Call the puppy to you while you are backing up with a yummy treat in your hands at your waist. As she gets close to you stop backing up and step into her space as she gets close to you while you're holding the treat up above her head. As you step into her she should come into an attentive sit then mark yes or use your clicker and reward only if she's in an attentive sit. 
Cute pup. That's just a relaxed sit.


----------



## wolfy dog

One of my trainers said, "If you reward 'sloppy', you get 'sloppy'." This only goes when you are actually working on obedience. Your pup sits like all other pups do. I love it actually and think it is charming. They all outgrow it unless something is off with hips or other bone structure.


----------



## Castlemaid

Some dogs still sit sloppy as adults, just out of habit. It is not necessarily an indication of hip issues.


----------



## Findlay

My dog also had the Lazy Sit. His trainer called it a Puppy Sit and said he'd likely grow out of it. 
But he's going to be 2 soon and he still occasionally sits with one hind leg splayed out and rests on the opposite hip. Totally out of allignment. 
And sloppy! Lol

This is what our trainer recommended to get a nice tight sit: 
walk your pup close to a wall or fence, and ask for a sit (only give him a little room between you and the wall). The sit will be straight and neat. I used the side of my leg to move the thigh area in place. 
Then I'd praise him. 
It takes a bit of practice. 
And consistency. 

Our trainer said the Puppy Sit is not an indication of HD or any other issue. And I can't argue with that. 
He knows better than I do about dogs. 

But I'm a sticker for good posture/good alignment. To me that puppy sit is a Lazy sit which if left un-corrected could ultimately weaken the muscles that support normal, good and correct alignment.


----------



## LuvShepherds

Are you using treats? I like mine to learn to do a tight sit in front of me, toe to toe. If they are sloppy, it's a sign to me that they aren't positioned right. I don't use treats a lot, but I do with a puppy and sit because it's so important. I hold the treat just sbove eye level, back up and then hold it up. To get the treat, the puppy must look up and they naturally sit. If they are sitting toe to toe and looking up, they are also usually sitting straight. If not, I don't reward, but I hold the treat, back up again and get another sit. The second I get the sit I want, they get praise and a treat.

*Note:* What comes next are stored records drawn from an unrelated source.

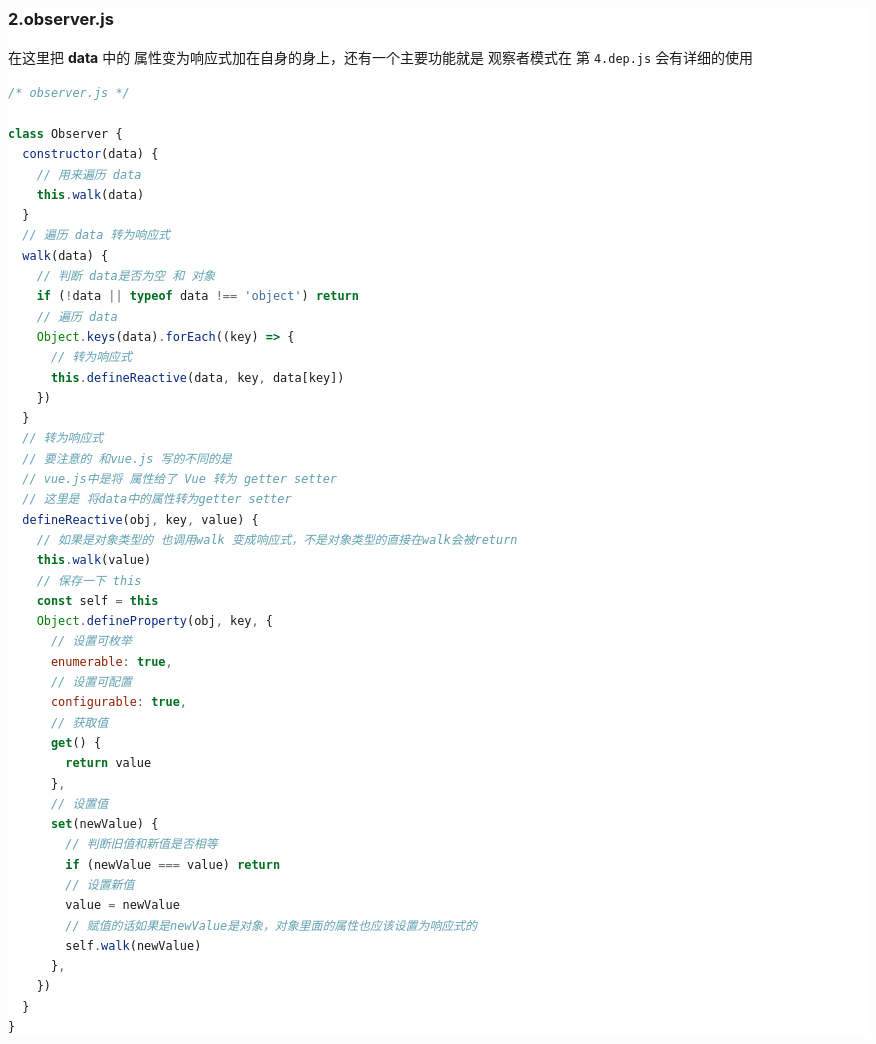 ### 2.observer.js

在这里把 **data** 中的 属性变为响应式加在自身的身上，还有一个主要功能就是 观察者模式在 第 `4.dep.js` 会有详细的使用

```javascript
/* observer.js */

class Observer {
  constructor(data) {
    // 用来遍历 data
    this.walk(data)
  }
  // 遍历 data 转为响应式
  walk(data) {
    // 判断 data是否为空 和 对象
    if (!data || typeof data !== 'object') return
    // 遍历 data
    Object.keys(data).forEach((key) => {
      // 转为响应式
      this.defineReactive(data, key, data[key])
    })
  }
  // 转为响应式
  // 要注意的 和vue.js 写的不同的是
  // vue.js中是将 属性给了 Vue 转为 getter setter
  // 这里是 将data中的属性转为getter setter
  defineReactive(obj, key, value) {
    // 如果是对象类型的 也调用walk 变成响应式，不是对象类型的直接在walk会被return
    this.walk(value)
    // 保存一下 this
    const self = this
    Object.defineProperty(obj, key, {
      // 设置可枚举
      enumerable: true,
      // 设置可配置
      configurable: true,
      // 获取值
      get() {
        return value
      },
      // 设置值
      set(newValue) {
        // 判断旧值和新值是否相等
        if (newValue === value) return
        // 设置新值
        value = newValue
        // 赋值的话如果是newValue是对象，对象里面的属性也应该设置为响应式的
        self.walk(newValue)
      },
    })
  }
}
```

I started my current puppy off using this video. The Xpen didn't work out for us, but the Sit portion did.


----------



## Jenny720

When Max was a little pup I used mostly real yummy treats- sliced up mozzarella sticks etc. I eventually graduated to the ball as the reward -when he was ready and had much interest in the ball and knew how to retrieve the ball. I noticed with the ball as a reward he was much more attentive and eager to train opposed to when I used treats. It was clear through visually how he sat - super focused and ready for the next instruction or command- much at attention. When teaching him something new I like to use treats as I want to make sure he fully processes what I want then go forward using the ball as a reward.


----------